PG&E (NYSE: PCG) CEO Anthony Earley says the energy industry must spend tens of billions of dollars to update aging infrastructure in coming years but will face a tough time convincing state regulators to grant full rate recovery.
There could be a big rate shock and resulting pushback unless consumers and state commissions are educated now, Earley said. PG&E owns nuclear power capacity in California and Earley warned there could be a repeat of the situation decades ago when some utilities were not allowed full recovery for building nuclear plants.
Earley was one of many utility executives to address the EnergyBiz Leadership Forum March 20 just outside of Washington, D.C. EnergyBiz magazine, which sponsors the event, is owned by Energy Central.
Sadly, PG&E is dealing with the aftermath of an accident involving aging infrastructure, Earley said.

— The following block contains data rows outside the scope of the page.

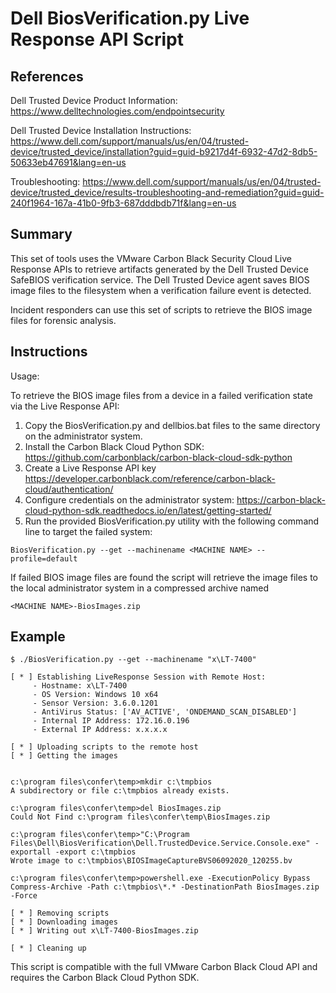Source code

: # Dell BiosVerification.py Live Response API Script

## References

Dell Trusted Device Product Information: https://www.delltechnologies.com/endpointsecurity

Dell Trusted Device Installation Instructions: https://www.dell.com/support/manuals/us/en/04/trusted-device/trusted_device/installation?guid=guid-b9217d4f-6932-47d2-8db5-50633eb47691&lang=en-us

Troubleshooting: https://www.dell.com/support/manuals/us/en/04/trusted-device/trusted_device/results-troubleshooting-and-remediation?guid=guid-240f1964-167a-41b0-9fb3-687dddbdb71f&lang=en-us 



## Summary

This set of tools uses the VMware Carbon Black Security Cloud Live Response APIs to retrieve
artifacts generated by the Dell Trusted Device SafeBIOS verification service. The Dell Trusted
Device agent saves BIOS image files to the filesystem when a verification failure event is
detected.

Incident responders can use this set of scripts to retrieve the BIOS image files for forensic
analysis.


## Instructions

Usage:

To retrieve the BIOS image files from a device in a failed verification state via the Live Response API:


1. Copy the BiosVerification.py and dellbios.bat files to the same directory on the administrator system. 
2. Install the Carbon Black Cloud Python SDK: https://github.com/carbonblack/carbon-black-cloud-sdk-python
3. Create a Live Response API key https://developer.carbonblack.com/reference/carbon-black-cloud/authentication/ 
4. Configure credentials on the administrator system: https://carbon-black-cloud-python-sdk.readthedocs.io/en/latest/getting-started/
5. Run the provided BiosVerification.py utility with the following command line to target the failed system:
```
BiosVerification.py --get --machinename <MACHINE NAME> --profile=default
```

If failed BIOS image files are found the script will retrieve the image files to the local administrator system in a compressed archive named 
```
<MACHINE NAME>-BiosImages.zip
```

## Example

```
$ ./BiosVerification.py --get --machinename "x\LT-7400"

[ * ] Establishing LiveResponse Session with Remote Host:
     - Hostname: x\LT-7400
     - OS Version: Windows 10 x64
     - Sensor Version: 3.6.0.1201
     - AntiVirus Status: ['AV_ACTIVE', 'ONDEMAND_SCAN_DISABLED']
     - Internal IP Address: 172.16.0.196
     - External IP Address: x.x.x.x

[ * ] Uploading scripts to the remote host
[ * ] Getting the images


c:\program files\confer\temp>mkdir c:\tmpbios 
A subdirectory or file c:\tmpbios already exists.

c:\program files\confer\temp>del BiosImages.zip 
Could Not Find c:\program files\confer\temp\BiosImages.zip

c:\program files\confer\temp>"C:\Program Files\Dell\BiosVerification\Dell.TrustedDevice.Service.Console.exe" -exportall -export c:\tmpbios 
Wrote image to c:\tmpbios\BIOSImageCaptureBVS06092020_120255.bv

c:\program files\confer\temp>powershell.exe -ExecutionPolicy Bypass Compress-Archive -Path c:\tmpbios\*.* -DestinationPath BiosImages.zip -Force 

[ * ] Removing scripts
[ * ] Downloading images
[ * ] Writing out x\LT-7400-BiosImages.zip

[ * ] Cleaning up

```


This script is compatible with the full VMware Carbon Black Cloud API and requires the Carbon Black Cloud Python SDK.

The utility is dealing with investigations and roughly 100 lawsuits stemming from the 2010 San Bruno gas pipeline explosion.

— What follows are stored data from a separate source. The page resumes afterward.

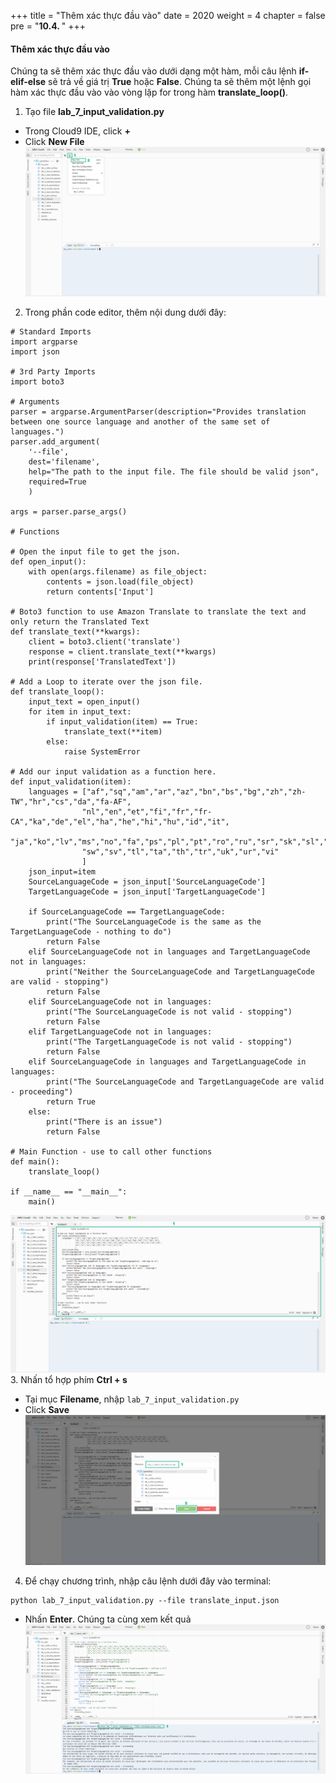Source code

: +++
title = "Thêm xác thực đầu vào"
date = 2020
weight = 4
chapter = false
pre = "<b>10.4. </b>"
+++
#### Thêm xác thực đầu vào

Chúng ta sẽ thêm xác thực đầu vào dưới dạng một hàm, mỗi câu lệnh **if-elif-else** sẽ trả về giá trị **True** hoặc **False**. Chúng ta sẽ thêm một lệnh gọi hàm xác thực đầu vào vào vòng lặp for trong hàm **translate_loop()**.

1. Tạo file **lab_7_input_validation.py**
* Trong Cloud9 IDE, click **+** 
* Click **New File**
![Add input validation](/images/10-if-statements/10.4-add-input-validation/add-input-validation-001.png?featherlight=false&width=90pc)
2. Trong phần code editor, thêm nội dung dưới đây:
```
# Standard Imports
import argparse
import json

# 3rd Party Imports
import boto3

# Arguments
parser = argparse.ArgumentParser(description="Provides translation  between one source language and another of the same set of languages.")
parser.add_argument(
    '--file',
    dest='filename',
    help="The path to the input file. The file should be valid json",
    required=True
    )

args = parser.parse_args()

# Functions

# Open the input file to get the json.
def open_input():
    with open(args.filename) as file_object:
        contents = json.load(file_object)
        return contents['Input']

# Boto3 function to use Amazon Translate to translate the text and only return the Translated Text
def translate_text(**kwargs):
    client = boto3.client('translate')
    response = client.translate_text(**kwargs)
    print(response['TranslatedText'])

# Add a Loop to iterate over the json file.
def translate_loop():
    input_text = open_input()
    for item in input_text:
        if input_validation(item) == True:
            translate_text(**item)
        else:
            raise SystemError

# Add our input validation as a function here.
def input_validation(item):
    languages = ["af","sq","am","ar","az","bn","bs","bg","zh","zh-TW","hr","cs","da","fa-AF",
                "nl","en","et","fi","fr","fr-CA","ka","de","el","ha","he","hi","hu","id","it",
                "ja","ko","lv","ms","no","fa","ps","pl","pt","ro","ru","sr","sk","sl","so","es",
                "sw","sv","tl","ta","th","tr","uk","ur","vi"
                ]
    json_input=item
    SourceLanguageCode = json_input['SourceLanguageCode']
    TargetLanguageCode = json_input['TargetLanguageCode']

    if SourceLanguageCode == TargetLanguageCode:
        print("The SourceLanguageCode is the same as the TargetLanguageCode - nothing to do")
        return False
    elif SourceLanguageCode not in languages and TargetLanguageCode not in languages:
        print("Neither the SourceLanguageCode and TargetLanguageCode are valid - stopping")
        return False
    elif SourceLanguageCode not in languages:
        print("The SourceLanguageCode is not valid - stopping")
        return False
    elif TargetLanguageCode not in languages:
        print("The TargetLanguageCode is not valid - stopping")
        return False
    elif SourceLanguageCode in languages and TargetLanguageCode in languages:
        print("The SourceLanguageCode and TargetLanguageCode are valid - proceeding")
        return True
    else:
        print("There is an issue")
        return False

# Main Function - use to call other functions
def main():
    translate_loop()

if __name__ == "__main__":
    main()
```
![Add input validation](/images/10-if-statements/10.4-add-input-validation/add-input-validation-002.png?featherlight=false&width=90pc)
3. Nhấn tổ hợp phím **Ctrl + s** 
* Tại mục **Filename**, nhập ```lab_7_input_validation.py```
* Click **Save**
![Add input validation](/images/10-if-statements/10.4-add-input-validation/add-input-validation-003.png?featherlight=false&width=90pc)
4. Để chạy chương trình, nhập câu lệnh dưới đây vào terminal:
```
python lab_7_input_validation.py --file translate_input.json
```
* Nhấn **Enter**. Chúng ta cùng xem kết quả
![Add input validation](/images/10-if-statements/10.4-add-input-validation/add-input-validation-004.png?featherlight=false&width=90pc)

The explosion claimed several lives and destroyed several homes. Since the blast, Earley was brought in to head PG&E. Since the explosion there has been some public opposition to allowing PG&E to recover in rates the expense of replacing aging pipelines.
Meanwhile, an executive with a Duke Energy (NYSE: DUK) subsidiary said his company has already been forced to “eat” some costs associated with newer technology – the Edwardsport coal gasification power plant in Indiana. The Edwardsport integrated gasification combined-cycle (IGCC) power plant ended up costing far more than originally envisioned said Duke Energy Indiana President Douglas Esamann.

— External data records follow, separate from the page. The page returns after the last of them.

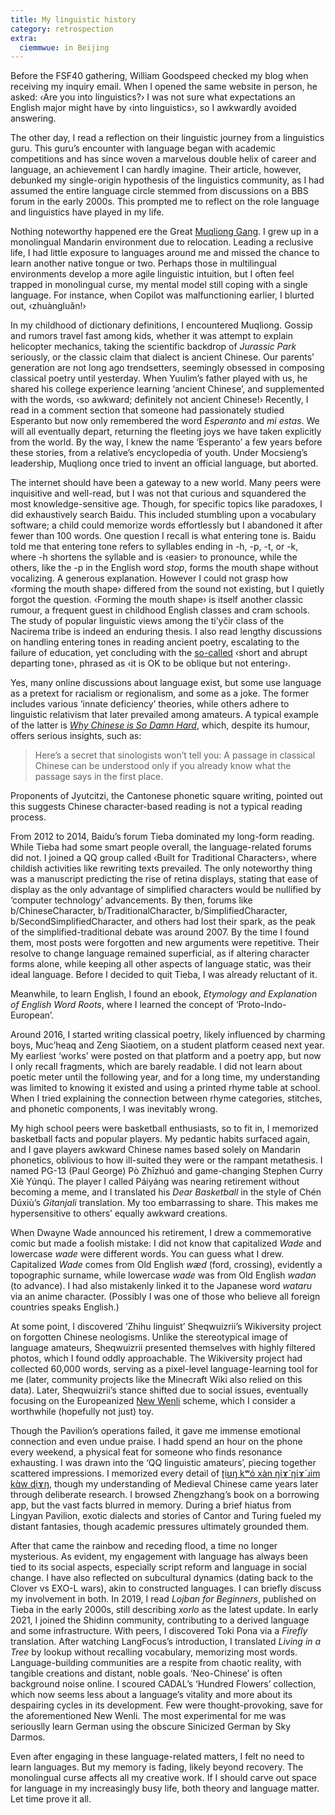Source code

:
 ```yaml
---
title: My linguistic history
category: retrospection
extra:
  ciemmwue: in Beijing
---
```

Before the FSF40 gathering, William Goodspeed checked my blog when receiving my inquiry email. When I opened the same website in person, he asked: ‹Are you into linguistics?› I was not sure what expectations an English major might have by ‹into linguistics›, so I awkwardly avoided answering.

The other day, I read a reflection on their linguistic journey from a linguistics guru. This guru’s encounter with language began with academic competitions and has since woven a marvelous double helix of career and language, an achievement I can hardly imagine. Their article, however, debunked my single-origin hypothesis of the linguistics community, as I had assumed the entire language circle stemmed from discussions on a BBS forum in the early 2000s. This prompted me to reflect on the role language and linguistics have played in my life.

<!--more-->

Nothing noteworthy happened ere the Great [Muqliong Gang](@/blog/2022-05-14-childhood.md). I grew up in a monolingual Mandarin environment due to relocation. Leading a reclusive life, I had little exposure to languages around me and missed the chance to learn another native tongue or two. Perhaps those in multilingual environments develop a more agile linguistic intuition, but I often feel trapped in monolingual curse, my mental model still coping with a single language. For instance, when Copilot was malfunctioning earlier, I blurted out, ‹zhuàngluǎn!›

In my childhood of dictionary definitions, I encountered Muqliong. Gossip and rumors travel fast among kids, whether it was attempt to explain helicopter mechanics, taking the scientific backdrop of *Jurassic Park* seriously, or the classic claim that dialect is ancient Chinese. Our parents’ generation are not long ago trendsetters, seemingly obsessed in composing classical poetry until yesterday. When Yuulim’s father played with us, he shared his college experience learning ‘ancient Chinese’, and supplemented with the words, ‹so awkward; definitely not ancient Chinese!› Recently, I read in a comment section that someone had passionately studied Esperanto but now only remembered the word *Esperanto* and *mi estas*. We will all eventually depart, returning the fleeting joys we have taken explicitly from the world. By the way, I knew the name ‘Esperanto’ a few years before these stories, from a relative’s encyclopedia of youth. Under Mocsieng’s leadership, Muqliong once tried to invent an official language, but aborted.

The internet should have been a gateway to a new world. Many peers were inquisitive and well-read, but I was not that curious and squandered the most knowledge-sensitive age. Though, for specific topics like paradoxes, I did exhaustively search Baidu. This included stumbling upon a vocabulary software; a child could memorize words effortlessly but I abandoned it after fewer than 100 words. One question I recall is what entering tone is. Baidu told me that entering tone refers to syllables ending in -h, -p, -t, or -k, where -h shortens the syllable and is ‹easier› to pronounce, while the others, like the -p in the English word *stop*, forms the mouth shape without vocalizing. A generous explanation. However I could not grasp how ‹forming the mouth shape› differed from the sound not existing, but I quietly forgot the question. ‹Forming the mouth shape› is itself another classic rumour, a frequent guest in childhood English classes and cram schools. The study of popular linguistic views among the ti’yčir class of the Nacirema tribe is indeed an enduring thesis. I also read lengthy discussions on handling entering tones in reading ancient poetry, escalating to the failure of education, yet concluding with the [so-called](https://www.zhihu.com/question/54533930/answer/3509738850) ‹short and abrupt departing tone›, phrased as ‹it is OK to be oblique but not entering›.

Yes, many online discussions about language exist, but some use language as a pretext for racialism or regionalism, and some as a joke. The former includes various ‘innate deficiency’ theories, while others adhere to linguistic relativism that later prevailed among amateurs. A typical example of the latter is [*Why Chinese is So Damn Hard*](https://www.pinyin.info/readings/texts/moser.html), which, despite its humour, offers serious insights, such as:

> Here’s a secret that sinologists won’t tell you: A passage in classical Chinese can be understood only if you already know what the passage says in the first place.

Proponents of Jyutcitzi, the Cantonese phonetic square writing, pointed out this suggests Chinese character-based reading is not a typical reading process.

From 2012 to 2014, Baidu’s forum Tieba dominated my long-form reading. While Tieba had some smart people overall, the language-related forums did not. I joined a QQ group called ‹Built for Traditional Characters›, where childish activities like rewriting texts prevailed. The only noteworthy thing was a manuscript predicting the rise of retina displays, stating that ease of display as the only advantage of simplified characters would be nullified by ‘computer technology’ advancements. By then, forums like b/ChineseCharacter, b/TraditionalCharacter, b/SimplifiedCharacter, b/SecondSimplifiedCharacter, and others had lost their spark, as the peak of the simplified-traditional debate was around 2007. By the time I found them, most posts were forgotten and new arguments were repetitive. Their resolve to change language remained superficial, as if altering character forms alone, while keeping all other aspects of language static, was their ideal language. Before I decided to quit Tieba, I was already reluctant of it.

Meanwhile, to learn English, I found an ebook, *Etymology and Explanation of English Word Roots*, where I learned the concept of ‘Proto-Indo-European’.

Around 2016, I started writing classical poetry, likely influenced by charming boys, Muc’heaq and Zeng Siaotiem, on a student platform ceased next year. My earliest ‘works’ were posted on that platform and a poetry app, but now I only recall fragments, which are barely readable. I did not learn about poetic meter until the following year, and for a long time, my understanding was limited to knowing it existed and using a printed rhyme table at school. When I tried explaining the connection between rhyme categories, stitches, and phonetic components, I was inevitably wrong.

My high school peers were basketball enthusiasts, so to fit in, I memorized basketball facts and popular players. My pedantic habits surfaced again, and I gave players awkward Chinese names based solely on Mandarin phonetics, oblivious to how ill-suited they were or the rampant metathesis. I named PG-13 (Paul George) Pò Zhīzhuó and game-changing Stephen Curry Xiè Yúnqú. The player I called Páiyáng was nearing retirement without becoming a meme, and I translated his *Dear Basketball* in the style of Chén Dúxiù’s *Gitanjali* translation. My too embarrassing to share. This makes me hypersensitive to others’ equally awkward creations.

When Dwayne Wade announced his retirement, I drew a commemorative comic but made a foolish mistake: I did not know that capitalized *Wade* and lowercase *wade* were different words. You can guess what I drew. Capitalized *Wade* comes from Old English *wæd* (ford, crossing), evidently a topographic surname, while lowercase *wade* was from Old English *wadan* (to advance). I had also mistakenly linked it to the Japanese word *wataru* via an anime character. (Possibly I was one of those who believe all foreign countries speaks English.)

At some point, I discovered ‘Zhihu linguist’ Sheqwuizrii’s Wikiversity project on forgotten Chinese neologisms. Unlike the stereotypical image of language amateurs, Sheqwuizrii presented themselves with highly filtered photos, which I found oddly approachable. The Wikiversity project had collected 60,000 words, serving as a pixel-level language-learning tool for me (later, community projects like the Minecraft Wiki also relied on this data). Later, Sheqwuizrii’s stance shifted due to social issues, eventually focusing on the Europeanized [New Wenli](https://github.com/lyczwy/New-Wen-li) scheme, which I consider a worthwhile (hopefully not just) toy.

Though the Pavilion’s operations failed, it gave me immense emotional connection and even undue praise. I hadd spend an hour on the phone every weekend, a physical feat for someone who finds resonance exhausting. I was drawn into the ‘QQ linguistic amateurs’, piecing together scattered impressions. I memorized every detail of [ʈiʊŋ kʷó xàn ŋiɤ́ ŋiɤ́ ɹim kɑ̀w ɖiɤŋ](https://www.youtube.com/playlist?list=PL3D56C369F16E43D0), though my understanding of Medieval Chinese came years later through deliberate research. I browsed Zhengzhang’s book on a borrowing app, but the vast facts blurred in memory. During a brief hiatus from Lingyan Pavilion, exotic dialects and stories of Cantor and Turing fueled my distant fantasies, though academic pressures ultimately grounded them.

After that came the rainbow and receding flood, a time no longer mysterious. As evident, my engagement with language has always been tied to its social aspects, especially script reform and language in social change. I have also reflected on subcultural dynamics (dating back to the Clover vs EXO-L wars), akin to constructed languages. I can briefly discuss my involvement in both. In 2019, I read *Lojban for Beginners*, published on Tieba in the early 2000s, still describing *xorlo* as the latest update. In early 2021, I joined the Shidinn community, contributing to a derived language and some infrastructure. With peers, I discovered Toki Pona via a *Firefly* translation. After watching LangFocus’s introduction, I translated *Living in a Tree* by lookup without recalling vocabulary, memorizing most words. Language-building communities are a respite from chaotic reality, with tangible creations and distant, noble goals. ‘Neo-Chinese’ is often background noise online. I scoured CADAL’s ‘Hundred Flowers’ collection, which now seems less about a language’s vitality and more about its despairing cycles in its development. Few were thought-provoking, save for the aforementioned New Wenli. The most experimental for me was seriouslly learn German using the obscure Sinicized German by Sky Darmos.

Even after engaging in these language-related matters, I felt no need to learn languages. But my memory is fading, likely beyond recovery. The monolingual curse affects all my creative work. If I should carve out space for language in my increasingly busy life, both theory and language matter. Let time prove it all.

Despite the cost overruns, Duke will bring the 620-MW IGCC online later this year. Esamann hopes that other states don’t start seeking “cost caps” like the one being employed by the Indiana Utility Regulatory Commission (IURC), although he can’t discount that possibility.
Duke is currently looking at a cost ceiling of $2.72bn plus financing costs, a spokesperson said.
Duke isn’t the only generator bringing online coal plants this year. American Municipal Power (AMP) is one of several entities that own a stake in the Prairie State coal station in Illinois. AMP President and CEO Marc Gerken said the facility should start commercial operation later this year. The same goes for Dominion Resources (NYSE: D) and its Virginia City Hybrid coal plant in Virginia, said Dominion CEO Thomas Farrell II.
As for nuclear power, Farrell and other executives doubted that Fukushima-related regulations will have a big impact on nuclear power operations in the United States. NRC and the industry are working on decreasing the chances of any extended “station blackout” conditions at nuclear plants following natural disasters.
Farrell says that last year’s 5.8 magnitude earthquake helped further NRC knowledge of seismic activity.
The epicenter of the quake was just a few miles from Dominion’s North Anna nuclear complex in central Virginia. Earthquakes don’t normally occur where there are so many seismic monitors.
American Electric Power (NYSE: AEP) CEO Nick Akins said building a new nuclear plant would be too expensive and risky for most companies, like AEP. But AEP would definitely look at power uprate at its D.C. Cook nuclear plant. Also, longer term AEP might consider small modular reactors.
Within the past couple of years AEP gave up plans to further commercialize carbon capture and storage technology. The cost is high, rate recovery is uncertain and there is no national carbon fee driving coal-fired utilities to do it, Akins said. Look for China to drive CCS research and development in the near future, Akins said.